What the task asks — Using the data below, copy out all lines with the word "textblock".

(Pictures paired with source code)
┄┄┄┄┄┄┄┄┄┄

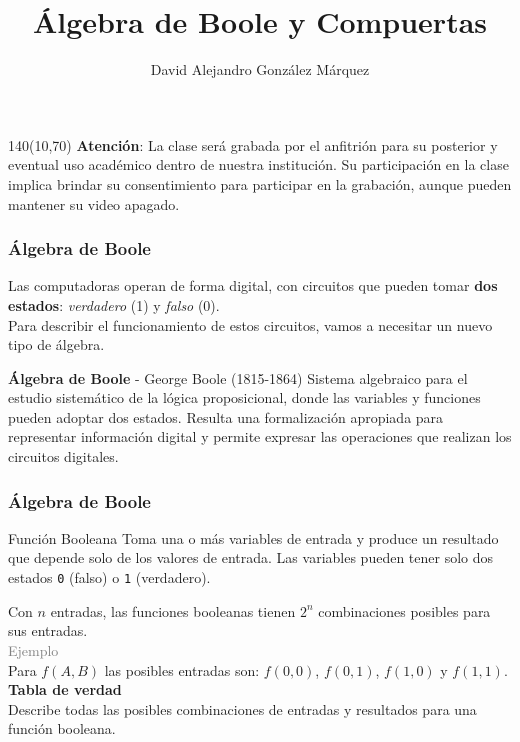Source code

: \documentclass[aspectratio=169]{beamer}
\title{\Huge Álgebra de Boole y Compuertas}
\author{David Alejandro González Márquez}
\date{}
\begin{document}
\begin{frame}[plain]
    \titlepage
    \begin{textblock}{140}(10,70)
    \textcolor{rojo}{
    \textbf{Atención}: La clase será grabada por el anfitrión para su posterior y eventual uso académico dentro de nuestra institución. Su participación en la clase implica brindar su consentimiento para participar en la grabación, aunque pueden mantener su video apagado.}
    \end{textblock}
\end{frame}

\begin{frame}[fragile]
    \frametitle{Álgebra de Boole}
    Las computadoras operan de forma digital, con circuitos que pueden tomar \textbf{dos estados}: \textit{verdadero} (1) y \textit{falso} (0).\\
    \bigskip
    Para describir el funcionamiento de estos circuitos, vamos a necesitar un nuevo tipo de álgebra.\\
    \bigskip
    \pause
    \begin{block}{\textbf{Álgebra de Boole} {\small- George Boole (1815-1864)}}
    Sistema algebraico para el estudio sistemático de la lógica proposicional, 
    donde las variables y funciones pueden adoptar dos estados.
    Resulta una formalización apropiada para representar información digital y permite expresar las operaciones que realizan los circuitos digitales.
    \end{block}    
\end{frame}

\begin{frame}[fragile]
    \frametitle{Álgebra de Boole}
    \begin{block}{\small Función Booleana}
    Toma una o más variables de entrada y produce un resultado que depende solo de los valores de entrada.
    Las variables pueden tener solo dos estados \texttt{0} (falso) o \texttt{1} (verdadero).
    \end{block}
    \pause
    Con $n$ entradas, las funciones booleanas tienen $2^n$ combinaciones posibles para sus entradas.\\
    \bigskip
    \textcolor{gray}{Ejemplo}\\
    Para $f(A,B)$ las posibles entradas son: \texttt{$f(0,0)$}, \texttt{$f(0,1)$}, \texttt{$f(1,0)$} y \texttt{$f(1,1)$}.\\
    \bigskip
    \textbf{Tabla de verdad}\\ Describe todas las posibles combinaciones de entradas y resultados para una función booleana.
\end{frame}
\end{document}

┄┄┄┄┄┄┄┄┄┄

Task response —
    \begin{textblock}{140}(10,70)
    \end{textblock}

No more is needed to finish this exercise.